テレビの時代劇を時々見る。それも、遠山の金さんや大岡越前など、何年も前に放映が終わった類の時代劇を見てしまうこともある。そうした時代劇は勧善懲悪のストーリーで、その悪役には、役人とそれと結託する商人がよく登場する。商品を独占し販売制限をして大儲けして、その分け前を役人に渡すという構図だ。一所懸命モノを作っておればまだしも、農民が苦労して作った産物を、単に右から左に流すだけで大儲けするとなると、あくどさたっぷりだ。この構図は単純すぎるとしても、「商人とは、一所懸命生産する奴の上前をはねて、何もしないで自分だけ得をする」というイメージに、時代劇を見る多くの人はつい納得してしまう。

そこから、商人不要論はすぐそこだ。供給者と需要家が直接取引すれば両者にとって一番いいはずなのに、その間にわざわざ入ってきて口銭だけをとっていくのが商人。彼を排除すれば、もっと理に合った世界になるはずだというわけだ。

商業論や流通論という研究分野は、そうした世の常識に対抗して、商人が世の中になぜ必要とされるのかを説明するのが課題だったと言っても過言ではない。マルクスの「商業経済論」、新古典派経済学の「取引費用論」、さらに流通業務をサービスとして捉える「流通サービス論」と、商業を解明する理論はいくつかある。ただ、いずれの理論も、商人の存在根拠を、「取引数最小化の原理」としてその基本のところで認めるという点では、共通する。

その原理について、きめの細かい数学モデルもあるが、基本的な言い分は単純だ。100人の買い手と100人の売り手がいるとしよう。計200人のそれぞれが満足できる取引をするには、100人の買い手と売り手が互いに接点をもって交渉する必要がある。そうなると、100×100=1万の売り手と買い手の交渉の接点が生まれる。

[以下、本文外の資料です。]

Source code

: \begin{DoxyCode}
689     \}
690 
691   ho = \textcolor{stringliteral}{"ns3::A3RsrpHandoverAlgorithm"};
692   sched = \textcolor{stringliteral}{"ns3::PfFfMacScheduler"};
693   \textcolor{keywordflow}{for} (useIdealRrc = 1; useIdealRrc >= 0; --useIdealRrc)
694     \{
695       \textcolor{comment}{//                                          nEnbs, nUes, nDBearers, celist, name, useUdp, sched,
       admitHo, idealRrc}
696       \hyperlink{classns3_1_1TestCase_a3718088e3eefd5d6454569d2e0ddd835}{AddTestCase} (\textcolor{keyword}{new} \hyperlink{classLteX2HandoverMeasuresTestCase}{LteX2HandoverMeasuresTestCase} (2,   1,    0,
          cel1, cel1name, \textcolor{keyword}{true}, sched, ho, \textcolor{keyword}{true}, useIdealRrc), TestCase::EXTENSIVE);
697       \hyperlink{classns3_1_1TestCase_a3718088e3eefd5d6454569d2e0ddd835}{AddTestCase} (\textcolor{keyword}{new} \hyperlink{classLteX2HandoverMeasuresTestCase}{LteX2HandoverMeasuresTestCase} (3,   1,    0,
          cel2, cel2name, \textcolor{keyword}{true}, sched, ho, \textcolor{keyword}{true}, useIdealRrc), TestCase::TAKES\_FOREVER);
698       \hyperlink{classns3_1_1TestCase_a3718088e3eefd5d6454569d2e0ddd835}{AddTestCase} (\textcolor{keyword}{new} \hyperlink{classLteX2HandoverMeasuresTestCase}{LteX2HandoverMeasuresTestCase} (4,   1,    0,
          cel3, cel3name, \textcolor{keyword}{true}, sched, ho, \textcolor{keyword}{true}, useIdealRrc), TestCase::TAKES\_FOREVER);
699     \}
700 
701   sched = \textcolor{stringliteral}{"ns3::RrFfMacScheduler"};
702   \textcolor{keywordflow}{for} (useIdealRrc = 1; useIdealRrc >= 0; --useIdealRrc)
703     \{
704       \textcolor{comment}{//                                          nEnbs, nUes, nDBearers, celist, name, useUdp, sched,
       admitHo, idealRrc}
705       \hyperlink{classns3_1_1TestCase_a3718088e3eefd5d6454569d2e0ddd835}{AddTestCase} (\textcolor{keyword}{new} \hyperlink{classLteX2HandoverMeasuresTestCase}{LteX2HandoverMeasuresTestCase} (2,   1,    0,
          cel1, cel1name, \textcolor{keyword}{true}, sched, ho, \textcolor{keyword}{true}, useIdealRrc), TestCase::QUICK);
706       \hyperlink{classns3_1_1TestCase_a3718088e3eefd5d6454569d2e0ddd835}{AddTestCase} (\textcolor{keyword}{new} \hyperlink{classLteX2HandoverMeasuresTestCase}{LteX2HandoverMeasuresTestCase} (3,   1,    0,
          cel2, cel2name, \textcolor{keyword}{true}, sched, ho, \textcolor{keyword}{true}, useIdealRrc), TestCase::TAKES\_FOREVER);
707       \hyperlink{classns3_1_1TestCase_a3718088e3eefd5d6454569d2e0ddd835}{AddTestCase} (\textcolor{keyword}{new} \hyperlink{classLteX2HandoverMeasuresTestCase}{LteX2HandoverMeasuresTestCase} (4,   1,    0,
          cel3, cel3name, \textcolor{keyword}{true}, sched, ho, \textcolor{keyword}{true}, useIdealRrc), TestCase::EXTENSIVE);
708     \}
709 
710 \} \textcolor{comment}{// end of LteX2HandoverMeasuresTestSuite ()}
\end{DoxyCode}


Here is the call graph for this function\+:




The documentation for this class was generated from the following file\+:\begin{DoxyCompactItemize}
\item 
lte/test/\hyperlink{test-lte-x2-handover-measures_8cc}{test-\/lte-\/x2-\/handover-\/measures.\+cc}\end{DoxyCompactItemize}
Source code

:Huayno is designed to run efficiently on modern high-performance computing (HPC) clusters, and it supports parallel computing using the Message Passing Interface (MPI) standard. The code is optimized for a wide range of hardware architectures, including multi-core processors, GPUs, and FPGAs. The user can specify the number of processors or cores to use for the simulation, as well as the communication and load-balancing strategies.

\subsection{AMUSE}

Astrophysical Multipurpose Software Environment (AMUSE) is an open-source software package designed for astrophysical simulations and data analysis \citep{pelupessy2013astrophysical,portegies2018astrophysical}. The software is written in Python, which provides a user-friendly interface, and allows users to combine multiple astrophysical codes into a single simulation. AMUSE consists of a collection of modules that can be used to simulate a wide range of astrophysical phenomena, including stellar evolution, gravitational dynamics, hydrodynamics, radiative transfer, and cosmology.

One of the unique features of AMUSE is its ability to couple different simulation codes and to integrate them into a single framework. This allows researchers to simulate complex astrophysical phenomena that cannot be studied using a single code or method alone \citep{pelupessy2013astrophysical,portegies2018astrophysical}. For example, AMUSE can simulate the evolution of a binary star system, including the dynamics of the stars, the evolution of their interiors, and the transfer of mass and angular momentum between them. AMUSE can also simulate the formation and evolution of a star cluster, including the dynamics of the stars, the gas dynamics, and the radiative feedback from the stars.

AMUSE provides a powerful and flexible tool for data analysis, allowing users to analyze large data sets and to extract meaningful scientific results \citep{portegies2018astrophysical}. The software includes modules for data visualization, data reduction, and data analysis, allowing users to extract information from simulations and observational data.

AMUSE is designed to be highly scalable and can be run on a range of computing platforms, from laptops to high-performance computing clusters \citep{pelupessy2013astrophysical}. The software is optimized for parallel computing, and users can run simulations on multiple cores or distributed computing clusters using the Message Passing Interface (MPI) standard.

だが、ここに1人の商人が出てきて、売り手と買い手の間をとりもつと様相はガラッと変わる。その商人は、100人の売り手と100人の買い手、合わせて200の接点で間に合わすことができる。つまり、1人の商人が介在すれば、最適な取引のために1万ポイントの接点が必要であったものが、200ポイントの接点で済ますことができる。これが、取引当事者の数が1万とか10万とかになってくると、商人が1人介在することの経済性はさらに大きくなる。1人の商人が介在することで取引数が最小化する、これを取引数最小化の原理と呼ぶ。

商業論や流通論の教科書を見てもらったらいい。ほとんどすべてにおいて、商人の存在根拠を説明するのにこの原理を用いる。だが、本当に商人の存在根拠は、そこにあるのだろうか。実際に、商業あるいはマーケティングに従事している読者の皆さんは、それで納得されるのだろうか。